→ WHAT IS REQUIRED: In the listing below, locate the lines that hold the string "inputs". Copy those lines.
[Start of Attachment]
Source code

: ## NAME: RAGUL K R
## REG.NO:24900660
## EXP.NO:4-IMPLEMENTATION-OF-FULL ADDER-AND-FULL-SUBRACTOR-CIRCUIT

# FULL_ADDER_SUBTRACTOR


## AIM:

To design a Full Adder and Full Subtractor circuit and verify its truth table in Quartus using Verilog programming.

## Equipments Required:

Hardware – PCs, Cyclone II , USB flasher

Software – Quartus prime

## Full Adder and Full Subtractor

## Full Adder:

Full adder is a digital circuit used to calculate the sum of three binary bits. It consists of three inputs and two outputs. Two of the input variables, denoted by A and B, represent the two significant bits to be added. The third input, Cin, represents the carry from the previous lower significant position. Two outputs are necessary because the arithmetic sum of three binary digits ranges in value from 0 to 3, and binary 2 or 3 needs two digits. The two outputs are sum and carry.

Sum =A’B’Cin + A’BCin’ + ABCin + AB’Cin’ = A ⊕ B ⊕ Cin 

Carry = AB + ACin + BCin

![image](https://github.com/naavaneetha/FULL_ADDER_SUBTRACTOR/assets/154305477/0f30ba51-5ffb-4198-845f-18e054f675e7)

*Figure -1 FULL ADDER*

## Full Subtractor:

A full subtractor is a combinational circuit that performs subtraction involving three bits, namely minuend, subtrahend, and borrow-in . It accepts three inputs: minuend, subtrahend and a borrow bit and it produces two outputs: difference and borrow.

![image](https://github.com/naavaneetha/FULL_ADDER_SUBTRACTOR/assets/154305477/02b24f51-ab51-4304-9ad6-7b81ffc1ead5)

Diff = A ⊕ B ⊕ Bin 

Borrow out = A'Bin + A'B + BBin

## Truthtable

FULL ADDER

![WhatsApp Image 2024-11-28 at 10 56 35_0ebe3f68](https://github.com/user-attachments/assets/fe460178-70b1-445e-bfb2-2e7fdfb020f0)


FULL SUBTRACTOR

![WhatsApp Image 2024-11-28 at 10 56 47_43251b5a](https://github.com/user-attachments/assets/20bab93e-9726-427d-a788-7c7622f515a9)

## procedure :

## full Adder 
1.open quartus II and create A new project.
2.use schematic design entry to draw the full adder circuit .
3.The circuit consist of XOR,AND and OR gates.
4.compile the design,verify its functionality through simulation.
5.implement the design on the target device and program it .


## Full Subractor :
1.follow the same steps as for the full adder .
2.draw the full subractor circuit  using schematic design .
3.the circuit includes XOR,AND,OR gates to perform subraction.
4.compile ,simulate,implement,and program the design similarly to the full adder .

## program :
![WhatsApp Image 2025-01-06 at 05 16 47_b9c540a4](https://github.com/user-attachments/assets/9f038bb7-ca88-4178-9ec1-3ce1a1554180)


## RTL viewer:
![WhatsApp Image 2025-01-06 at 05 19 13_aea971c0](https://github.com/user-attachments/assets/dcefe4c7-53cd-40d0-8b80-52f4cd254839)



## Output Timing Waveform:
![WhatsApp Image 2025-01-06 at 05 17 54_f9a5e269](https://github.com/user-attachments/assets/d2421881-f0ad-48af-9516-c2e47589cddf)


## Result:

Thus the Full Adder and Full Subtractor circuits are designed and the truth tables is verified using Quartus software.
[End of Attachment]
[Start of Attachment]
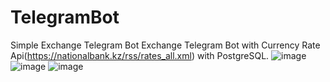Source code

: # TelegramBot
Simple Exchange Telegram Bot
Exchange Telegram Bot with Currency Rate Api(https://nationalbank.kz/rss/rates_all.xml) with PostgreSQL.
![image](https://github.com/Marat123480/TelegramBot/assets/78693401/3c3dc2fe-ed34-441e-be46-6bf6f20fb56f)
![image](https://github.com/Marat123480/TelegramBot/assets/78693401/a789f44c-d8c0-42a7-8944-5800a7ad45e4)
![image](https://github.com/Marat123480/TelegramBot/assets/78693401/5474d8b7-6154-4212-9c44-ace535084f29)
[End of Attachment]
→ ANSWER:
Full adder is a digital circuit used to calculate the sum of three binary bits. It consists of three inputs and two outputs. Two of the input variables, denoted by A and B, represent the two significant bits to be added. The third input, Cin, represents the carry from the previous lower significant position. Two outputs are necessary because the arithmetic sum of three binary digits ranges in value from 0 to 3, and binary 2 or 3 needs two digits. The two outputs are sum and carry.
A full subtractor is a combinational circuit that performs subtraction involving three bits, namely minuend, subtrahend, and borrow-in . It accepts three inputs: minuend, subtrahend and a borrow bit and it produces two outputs: difference and borrow.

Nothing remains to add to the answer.